### Action item:
Each line of the material below is to be given again exactly.

### Dataset entries:
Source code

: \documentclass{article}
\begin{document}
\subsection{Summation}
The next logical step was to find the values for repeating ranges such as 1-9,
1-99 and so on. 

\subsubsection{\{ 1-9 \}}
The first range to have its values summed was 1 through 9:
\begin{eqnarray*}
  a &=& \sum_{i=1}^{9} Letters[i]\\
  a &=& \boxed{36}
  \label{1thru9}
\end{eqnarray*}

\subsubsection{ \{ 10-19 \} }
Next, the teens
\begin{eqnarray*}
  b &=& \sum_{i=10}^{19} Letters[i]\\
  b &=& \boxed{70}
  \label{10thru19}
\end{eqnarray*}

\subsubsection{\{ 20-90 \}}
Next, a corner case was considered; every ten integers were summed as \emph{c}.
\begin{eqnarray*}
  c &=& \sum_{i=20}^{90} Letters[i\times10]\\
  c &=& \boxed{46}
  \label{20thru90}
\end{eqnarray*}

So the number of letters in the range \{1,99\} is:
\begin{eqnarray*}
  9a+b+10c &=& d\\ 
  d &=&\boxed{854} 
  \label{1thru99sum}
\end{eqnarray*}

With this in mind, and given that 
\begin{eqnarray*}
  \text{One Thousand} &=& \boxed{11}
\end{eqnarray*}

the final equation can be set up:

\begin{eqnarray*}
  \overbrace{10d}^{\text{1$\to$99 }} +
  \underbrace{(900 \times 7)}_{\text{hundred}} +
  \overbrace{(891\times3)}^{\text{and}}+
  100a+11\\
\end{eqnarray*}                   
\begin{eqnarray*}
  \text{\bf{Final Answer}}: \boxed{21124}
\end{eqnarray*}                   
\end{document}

### Solution for this task:
Source code

: \documentclass{article}
\begin{document}
\subsection{Summation}
The next logical step was to find the values for repeating ranges such as 1-9,
1-99 and so on. 

\subsubsection{\{ 1-9 \}}
The first range to have its values summed was 1 through 9:
\begin{eqnarray*}
  a &=& \sum_{i=1}^{9} Letters[i]\\
  a &=& \boxed{36}
  \label{1thru9}
\end{eqnarray*}

\subsubsection{ \{ 10-19 \} }
Next, the teens
\begin{eqnarray*}
  b &=& \sum_{i=10}^{19} Letters[i]\\
  b &=& \boxed{70}
  \label{10thru19}
\end{eqnarray*}

\subsubsection{\{ 20-90 \}}
Next, a corner case was considered; every ten integers were summed as \emph{c}.
\begin{eqnarray*}
  c &=& \sum_{i=20}^{90} Letters[i\times10]\\
  c &=& \boxed{46}
  \label{20thru90}
\end{eqnarray*}

So the number of letters in the range \{1,99\} is:
\begin{eqnarray*}
  9a+b+10c &=& d\\ 
  d &=&\boxed{854} 
  \label{1thru99sum}
\end{eqnarray*}

With this in mind, and given that 
\begin{eqnarray*}
  \text{One Thousand} &=& \boxed{11}
\end{eqnarray*}

the final equation can be set up:

\begin{eqnarray*}
  \overbrace{10d}^{\text{1$\to$99 }} +
  \underbrace{(900 \times 7)}_{\text{hundred}} +
  \overbrace{(891\times3)}^{\text{and}}+
  100a+11\\
\end{eqnarray*}                   
\begin{eqnarray*}
  \text{\bf{Final Answer}}: \boxed{21124}
\end{eqnarray*}                   
\end{document}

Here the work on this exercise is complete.